Just how tough is Pat?

By Dave Arthur

Revelations that Pat Rafter was once challenged to a few fisticuffs behind the cabana by serial tennis bad boy Jeff Tarango stirred the Rave this week.

No surprises with Tarango whose antics were surpassed only by his trouble and strife when she slapped an umpire around the chops when she thought her hubby was getting a raw deal!

But Rafter always struck me as the archetypal nice guy, true blue, fair dinkum, Australian of the year no less, right up there with Cathy, Thorpie and Dawnie in our sporting affection.

Add to that his quiet charitable achievements and it wouldn't have surprised had he made the semi's at last month's ATP Vatican Masters.

Alas it seems he had a latent dark side that only Andrew Denton could prise out of him.

Perhaps we dismissed a few clues as we universally cheered him to US Open glory, but then again I never realised that wearing black, Miami Vice designer stubble and a ridiculous pony tail were an indication of anything other than diabolical fashion sense!

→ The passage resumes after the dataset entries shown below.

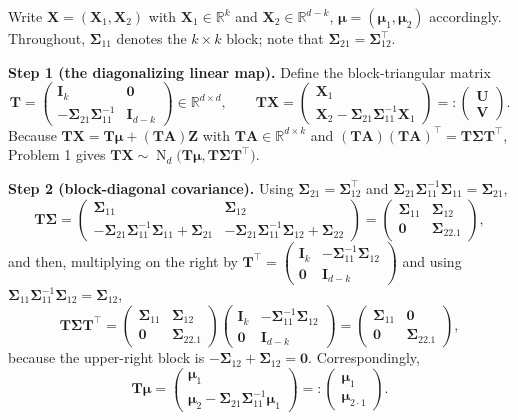 \documentclass{MFM-hw} %
\newcommand{\real}{\mathbb{R}}
\newcommand{\normal}{\operatorname{N}}
\newcommand{\bX}{\bm{X}}
\newcommand{\bZ}{\bm{Z}}
\newcommand{\bA}{\bm{A}}
\newcommand{\bI}{\bm{I}}
\newcommand{\bT}{\bm{T}}
\newcommand{\bU}{\bm{U}}
\newcommand{\bV}{\bm{V}}
\newcommand{\bmu}{\bm{\mu}}
\newcommand{\bSigma}{\bm{\Sigma}}
\newcommand{\bzero}{\bm{0}}
\begin{document}
Write $\bX=(\bX_1,\bX_2)$ with $\bX_1\in\real^k$ and $\bX_2\in\real^{d-k}$, $\bmu=(\bmu_1,\bmu_2)$ accordingly. Throughout, $\bSigma_{11}$ denotes the $k\times k$ block; note that $\bSigma_{21}=\bSigma_{12}^\top$.

\smallskip
\noindent\textbf{Step 1 (the diagonalizing linear map).} Define the block-triangular matrix
\[
    \bT=\begin{pmatrix}\bI_k&\bzero\\ -\bSigma_{21}\bSigma_{11}^{-1}&\bI_{d-k}\end{pmatrix}\in\real^{d\times d},
    \qquad
    \bT\bX=\begin{pmatrix}\bX_1\\ \bX_2-\bSigma_{21}\bSigma_{11}^{-1}\bX_1\end{pmatrix}=:\begin{pmatrix}\bU\\ \bV\end{pmatrix}.
\]
Because $\bT\bX=\bT\bmu+(\bT\bA)\bZ$ with $\bT\bA\in\real^{d\times k}$ and $(\bT\bA)(\bT\bA)^\top=\bT\bSigma\bT^\top$, Problem 1 gives $\bT\bX\sim\normal_d\bigl(\bT\bmu,\bT\bSigma\bT^\top\bigr)$.

\smallskip
\noindent\textbf{Step 2 (block-diagonal covariance).} Using $\bSigma_{21}=\bSigma_{12}^\top$ and $\bSigma_{21}\bSigma_{11}^{-1}\bSigma_{11}=\bSigma_{21}$,
\[
    \bT\bSigma=\begin{pmatrix}\bSigma_{11}&\bSigma_{12}\\ -\bSigma_{21}\bSigma_{11}^{-1}\bSigma_{11}+\bSigma_{21}&-\bSigma_{21}\bSigma_{11}^{-1}\bSigma_{12}+\bSigma_{22}\end{pmatrix}
    =\begin{pmatrix}\bSigma_{11}&\bSigma_{12}\\ \bzero&\bSigma_{22.1}\end{pmatrix},
\]
and then, multiplying on the right by $\bT^\top=\begin{pmatrix}\bI_k&-\bSigma_{11}^{-1}\bSigma_{12}\\ \bzero&\bI_{d-k}\end{pmatrix}$ and using $\bSigma_{11}\bSigma_{11}^{-1}\bSigma_{12}=\bSigma_{12}$,
\[
    \bT\bSigma\bT^\top
    =\begin{pmatrix}\bSigma_{11}&\bSigma_{12}\\ \bzero&\bSigma_{22.1}\end{pmatrix}
     \begin{pmatrix}\bI_k&-\bSigma_{11}^{-1}\bSigma_{12}\\ \bzero&\bI_{d-k}\end{pmatrix}
    =\begin{pmatrix}\bSigma_{11}&\bzero\\ \bzero&\bSigma_{22.1}\end{pmatrix},
\]
because the upper-right block is $-\bSigma_{12}+\bSigma_{12}=\bzero$. Correspondingly,
\[
    \bT\bmu=\begin{pmatrix}\bmu_1\\ \bmu_2-\bSigma_{21}\bSigma_{11}^{-1}\bmu_1\end{pmatrix}=:\begin{pmatrix}\bmu_1\\ \bmu_{2\cdot1}\end{pmatrix} .
\]
\end{document}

And then there was his busted nose ? forgive me but that was a real Roman schnorker ? roamin' all over his face!

Whether it came from rumbling with Rios, scrapping with Sampras or brawling with his brothers we'll never know ? but bent it most certainly was.

I was under the impression that the old fashioned toe to toe, duke it out stoush was a distant memory (which given I possess the boxing ability of a fallen tree was a bit of a relief) and then out comes 'Pat the Pug' with his admission of fistic fury.

Well all except for the fact that, in the face of Rafter's invitation Tarango turned yellow and was a no show!

Cricketing heaven

TWO ninety-year-old men, Nev and Vic, have been friends all their lives.

It seems that Vic is dying, and so Nev comes to visit him every day.

"Vic," says Nev, "You know how we have both loved cricket all our lives, and how we played together for so many years. Vic, you have to do me one favour.

When you get to Heaven, and I know you will go to Heaven, somehow you've got to let me know if there's cricket up there."

Vic looks up at Nev from his death bed, and says, "Nev, you've been my best friend for many years and if it's at all possible, I'll do for you."

Shortly after that, Vic passes on. It is midnight a couple of nights later.

Nev is sound asleep when he is woken by a blinding flash of white light and a voice that calls out to him, "Nev....Nev....""Who is it?" says Nev sitting up suddenly. "Who is it?"

"Nev, it's me, Vic."

"Come on. You're not Vic. Vic just died."

"I'm telling you," insists the voice. "It's me, Vic!"

"I'm in heaven and I've got to tell you, I've got some really good news and some really bad news.

"So, tell me the good news first," says Nev.

"The good news is that there is cricket in heaven. Better yet, all our old buddies who've gone before us are there and we're all young men again. Even better it's always spring time and it never rains or snows. And best of all, we can play cricket all we want, and we never get tired!"

"Really?" says Nev, "That's fantastic, wonderful beyond my wildest dreams! But, what's the bad news?"You're opening the batting next Tuesday."